### Brief
Please return the lines of the data that contain "dropbox".

### Excerpted data

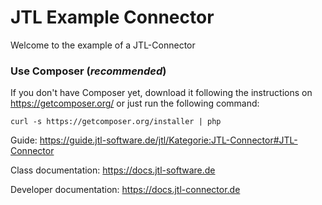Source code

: JTL Example Connector
=====================

Welcome to the example of a JTL-Connector

### Use Composer (*recommended*)

If you don't have Composer yet, download it following the instructions on
https://getcomposer.org/ or just run the following command:

    curl -s https://getcomposer.org/installer | php
    
Guide: https://guide.jtl-software.de/jtl/Kategorie:JTL-Connector#JTL-Connector

Class documentation: https://docs.jtl-software.de

Developer documentation: https://docs.jtl-connector.de
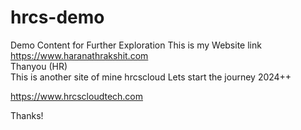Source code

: # hrcs-demo
Demo Content for Further Exploration
This is my Website link <br>
https://www.haranathrakshit.com
<br>
Thanyou (HR)
<br>
This is another site of mine hrcscloud
Lets start the journey 
2024++

https://www.hrcscloudtech.com


Thanks!
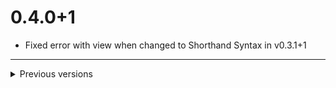 # 0.4.0+1

- Fixed error with view when changed to Shorthand Syntax in v0.3.1+1

---

<details>
<summary>Previous versions</summary>

# 0.3.1+1

- Upgraded to Shorthand Syntax and updated README

# 0.3.0+1

- Added auth guard, equatable, path strategy, only route and neglect route options to the brick

# 0.2.0+1

- Fixes to the brick

# 0.1.0+2

- Updated repository link
# 0.1.0+1

- Initial version of go_router_brick

</details>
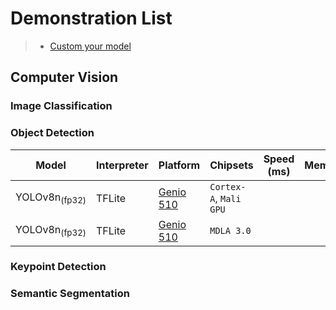 # Demonstration List

> * [Custom your model](https://r300-ai.github.io/ITRI-AI-Hub/)

## Computer Vision
### Image Classification
### Object Detection

| Model   |    Interpreter    |     Platform     |        Chipsets         |    Speed (ms) |     Memory    |  Power (Watt) |     Temp (°C)    |    Demo    |
|---------|-------------------|------------------|-------------------------|---------------|---------------|---------------|------------------|---------------|
| YOLOv8n<sub>(fp32) |  TFLite  | [Genio 510](https://r300-ai.github.io/ITRI-AI-Hub/docs/genio-evk.html) | `Cortex-A`, `Mali GPU` |               |               |               |                  |[link](https://github.com/R300-AI/MTK-genio-demo/tree/main)                  |
| YOLOv8n<sub>(fp32) |  TFLite  | [Genio 510](https://r300-ai.github.io/ITRI-AI-Hub/docs/genio-evk.html) | `MDLA 3.0`             |               |               |               |                  |[link](https://github.com/R300-AI/MTK-genio-demo/tree/main)                  |

### Keypoint Detection
### Semantic Segmentation

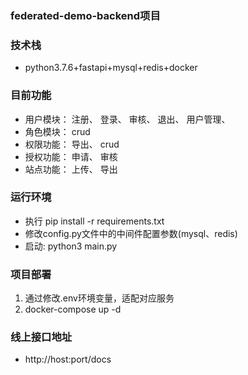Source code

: ### federated-demo-backend项目

### 技术栈
- python3.7.6+fastapi+mysql+redis+docker

### 目前功能
- 用户模块：
	注册、
	登录、
	审核、
	退出、
	用户管理、
- 角色模块：
	crud
- 权限功能：
	导出、
	crud
- 授权功能：
	申请、
	审核
- 站点功能：
	上传、
	导出

### 运行环境
- 执行 pip install -r requirements.txt
- 修改config.py文件中的中间件配置参数(mysql、redis) 
- 启动: python3 main.py

### 项目部署
1. 通过修改.env环境变量，适配对应服务
2. docker-compose up -d

### 线上接口地址
- http://host:port/docs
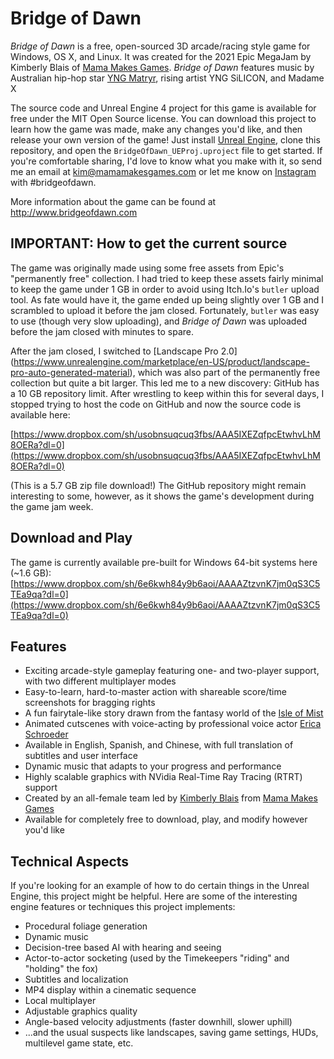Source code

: # Bridge of Dawn

*Bridge of Dawn* is a free, open-sourced 3D arcade/racing style game for Windows, OS X, and Linux. It was created for the 2021 Epic MegaJam by Kimberly Blais of [Mama Makes Games](https://www.mamamakesgames.com). *Bridge of Dawn* features music by Australian hip-hop star [YNG Matryr](https://open.spotify.com/artist/357dDcxIE2hkKGn03PClIF), rising artist YNG SiLICON, and Madame X

The source code and Unreal Engine 4 project for this game is available for free under the MIT Open Source license. You can download this project to learn how the game was made, make any changes you'd like, and then release your own version of the game! Just install [Unreal Engine](https://www.unrealengine.com), clone this repository, and open the `BridgeOfDawn_UEProj.uproject` file to get started. If you're comfortable sharing, I'd love to know what you make with it, so send me an email at kim@mamamakesgames.com or let me know on [Instagram](https://www.instagram.com/mamamakesgames/) with #bridgeofdawn. 

More information about the game can be found at http://www.bridgeofdawn.com 

## IMPORTANT: How to get the current source

The game was originally made using some free assets from Epic's "permanently free" collection. I had tried to keep these assets fairly minimal to keep the game under 1 GB in order to avoid using Itch.Io's `butler` upload tool. As fate would have it, the game ended up being slightly over 1 GB and I scrambled to upload it before the jam closed. Fortunately, `butler` was easy to use (though very slow uploading), and *Bridge of Dawn* was uploaded before the jam closed with minutes to spare.

After the jam closed, I switched to [Landscape Pro 2.0]
(https://www.unrealengine.com/marketplace/en-US/product/landscape-pro-auto-generated-material), which was also part of the permanently free collection but quite a bit larger. This led me to a new discovery: GitHub has a 10 GB repository limit. After wrestling to keep within this for several days, I stopped trying to host the code on GitHub and now the source code is available here:

[https://www.dropbox.com/sh/usobnsuqcuq3fbs/AAA5IXEZqfpcEtwhvLhM8OERa?dl=0](https://www.dropbox.com/sh/usobnsuqcuq3fbs/AAA5IXEZqfpcEtwhvLhM8OERa?dl=0)

(This is a 5.7 GB zip file download!) The GitHub repository might remain interesting to some, however, as it shows the game's development during the game jam week.

## Download and Play

The game is currently available pre-built for Windows 64-bit systems here (~1.6 GB):
[https://www.dropbox.com/sh/6e6kwh84y9b6aoi/AAAAZtzvnK7jm0qS3C5TEa9qa?dl=0](https://www.dropbox.com/sh/6e6kwh84y9b6aoi/AAAAZtzvnK7jm0qS3C5TEa9qa?dl=0)

## Features

- Exciting arcade-style gameplay featuring one- and two-player support, with two different multiplayer modes
- Easy-to-learn, hard-to-master action with shareable score/time screenshots for bragging rights
- A fun fairytale-like story drawn from the fantasy world of the [Isle of Mist](https://www.thelostweld.com)
- Animated cutscenes with voice-acting by professional voice actor [Erica Schroeder](https://www.ericaschroeder.com/)
- Available in English, Spanish, and Chinese, with full translation of subtitles and user interface
- Dynamic music that adapts to your progress and performance
- Highly scalable graphics with NVidia Real-Time Ray Tracing (RTRT) support
- Created by an all-female team led by [Kimberly Blais](https://www.instagram.com/mamamakesgames/) from [Mama Makes Games](https://www.mamamakesgames.com)
- Available for completely free to download, play, and modify however you'd like

## Technical Aspects

If you're looking for an example of how to do certain things in the Unreal Engine, this project might be helpful. Here are some of the interesting engine features or techniques this project implements:

- Procedural foliage generation
- Dynamic music
- Decision-tree based AI with hearing and seeing
- Actor-to-actor socketing (used by the Timekeepers "riding" and "holding" the fox)
- Subtitles and localization
- MP4 display within a cinematic sequence
- Local multiplayer
- Adjustable graphics quality
- Angle-based velocity adjustments (faster downhill, slower uphill)
- ...and the usual suspects like landscapes, saving game settings, HUDs, multilevel game state, etc.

### Expected answer
[https://www.dropbox.com/sh/usobnsuqcuq3fbs/AAA5IXEZqfpcEtwhvLhM8OERa?dl=0](https://www.dropbox.com/sh/usobnsuqcuq3fbs/AAA5IXEZqfpcEtwhvLhM8OERa?dl=0)
[https://www.dropbox.com/sh/6e6kwh84y9b6aoi/AAAAZtzvnK7jm0qS3C5TEa9qa?dl=0](https://www.dropbox.com/sh/6e6kwh84y9b6aoi/AAAAZtzvnK7jm0qS3C5TEa9qa?dl=0)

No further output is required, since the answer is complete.